9/30/2003 headlines from heaven - alias glimmers of random intelligence -
Iraq, and lessons still not learned, ...letter to editor by Beth Goldberg of Oakland CA, NYT, A28.
Thomas Friedman (column, Sept. 28) has accused United Nations members of being free riders.
But if anyone is looking for a free ride, it's the United States, which wants to be bailed out of its mess and refuses to give up any power or control in exchange....
9/26/2003 headlines from heaven - alias glimmers of random hope - 3 UPsizings totaling 2800 new jobs + unspecified -
DaimlerChrysler AG - Mercedes to double capacity at SUV plant in Alabama, WSJ, B5.

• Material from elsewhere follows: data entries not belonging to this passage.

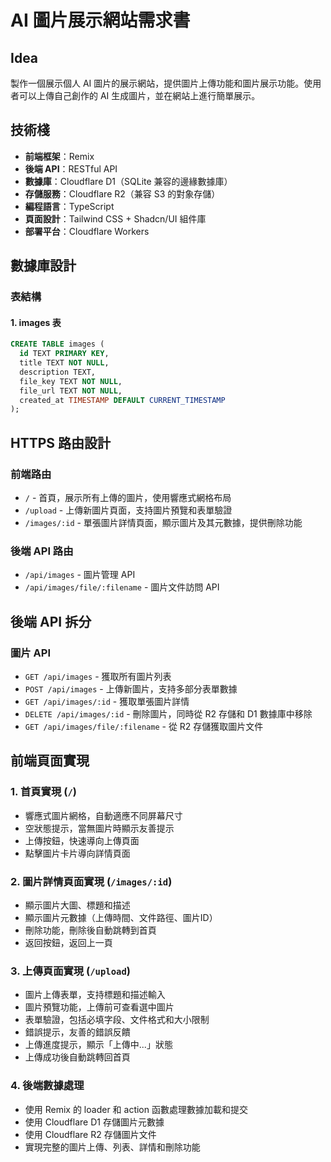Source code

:# AI 圖片展示網站需求書

## Idea
製作一個展示個人 AI 圖片的展示網站，提供圖片上傳功能和圖片展示功能。使用者可以上傳自己創作的 AI 生成圖片，並在網站上進行簡單展示。

## 技術棧
- **前端框架**：Remix
- **後端 API**：RESTful API
- **數據庫**：Cloudflare D1（SQLite 兼容的邊緣數據庫）
- **存儲服務**：Cloudflare R2（兼容 S3 的對象存儲）
- **編程語言**：TypeScript
- **頁面設計**：Tailwind CSS + Shadcn/UI 組件庫
- **部署平台**：Cloudflare Workers

## 數據庫設計

### 表結構

#### 1. images 表
```sql
CREATE TABLE images (
  id TEXT PRIMARY KEY,
  title TEXT NOT NULL,
  description TEXT,
  file_key TEXT NOT NULL,
  file_url TEXT NOT NULL,
  created_at TIMESTAMP DEFAULT CURRENT_TIMESTAMP
);
```

## HTTPS 路由設計

### 前端路由

- `/` - 首頁，展示所有上傳的圖片，使用響應式網格布局
- `/upload` - 上傳新圖片頁面，支持圖片預覽和表單驗證
- `/images/:id` - 單張圖片詳情頁面，顯示圖片及其元數據，提供刪除功能

### 後端 API 路由

- `/api/images` - 圖片管理 API
- `/api/images/file/:filename` - 圖片文件訪問 API

## 後端 API 拆分

### 圖片 API

- `GET /api/images` - 獲取所有圖片列表
- `POST /api/images` - 上傳新圖片，支持多部分表單數據
- `GET /api/images/:id` - 獲取單張圖片詳情
- `DELETE /api/images/:id` - 刪除圖片，同時從 R2 存儲和 D1 數據庫中移除
- `GET /api/images/file/:filename` - 從 R2 存儲獲取圖片文件

## 前端頁面實現

### 1. 首頁實現 (`/`)

- 響應式圖片網格，自動適應不同屏幕尺寸
- 空狀態提示，當無圖片時顯示友善提示
- 上傳按鈕，快速導向上傳頁面
- 點擊圖片卡片導向詳情頁面

### 2. 圖片詳情頁面實現 (`/images/:id`)

- 顯示圖片大圖、標題和描述
- 顯示圖片元數據（上傳時間、文件路徑、圖片ID）
- 刪除功能，刪除後自動跳轉到首頁
- 返回按鈕，返回上一頁

### 3. 上傳頁面實現 (`/upload`)

- 圖片上傳表單，支持標題和描述輸入
- 圖片預覽功能，上傳前可查看選中圖片
- 表單驗證，包括必填字段、文件格式和大小限制
- 錯誤提示，友善的錯誤反饋
- 上傳進度提示，顯示「上傳中...」狀態
- 上傳成功後自動跳轉回首頁

### 4. 後端數據處理

- 使用 Remix 的 loader 和 action 函數處理數據加載和提交
- 使用 Cloudflare D1 存儲圖片元數據
- 使用 Cloudflare R2 存儲圖片文件
- 實現完整的圖片上傳、列表、詳情和刪除功能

...Tuscaloosa, Ala., [which] will employ 4,000 people...once the expansion is completed.
[So simple-mindedly assuming half that number are employed there now, we estimate 2,000 new jobs.]
Russia: Avon to build plant, Bloomberg via NYT, W1.

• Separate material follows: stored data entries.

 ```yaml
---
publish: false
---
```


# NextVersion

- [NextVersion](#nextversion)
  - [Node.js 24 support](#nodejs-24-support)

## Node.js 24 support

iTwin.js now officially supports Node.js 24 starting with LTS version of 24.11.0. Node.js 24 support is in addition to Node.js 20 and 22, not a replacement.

...near Moscow...in Narofominsk, [which] will employ more than 800 people....
Starbucks Corp., WSJ, B5.
...plans to open its first retail location in France early next year....
[Unspecified new jobs.]
9/25/2003 headlines from heaven - alias glimmers of random hope -
Bush's approval rating is at the lowest point of his pResidency, news summary, WSJ, front page.
A Wall Street Journal/NBC Poll said 49% approve of his overall performance, but the figure dropped to 43% on his handling of the economy....
[Ahhhh, right on schedule, just like with Bush Sr. The Dems can run Alfred E. Newman in '04 and he'll win, just to get rid of these neo-con artists. Dubya makes Clinton look like Lincoln.]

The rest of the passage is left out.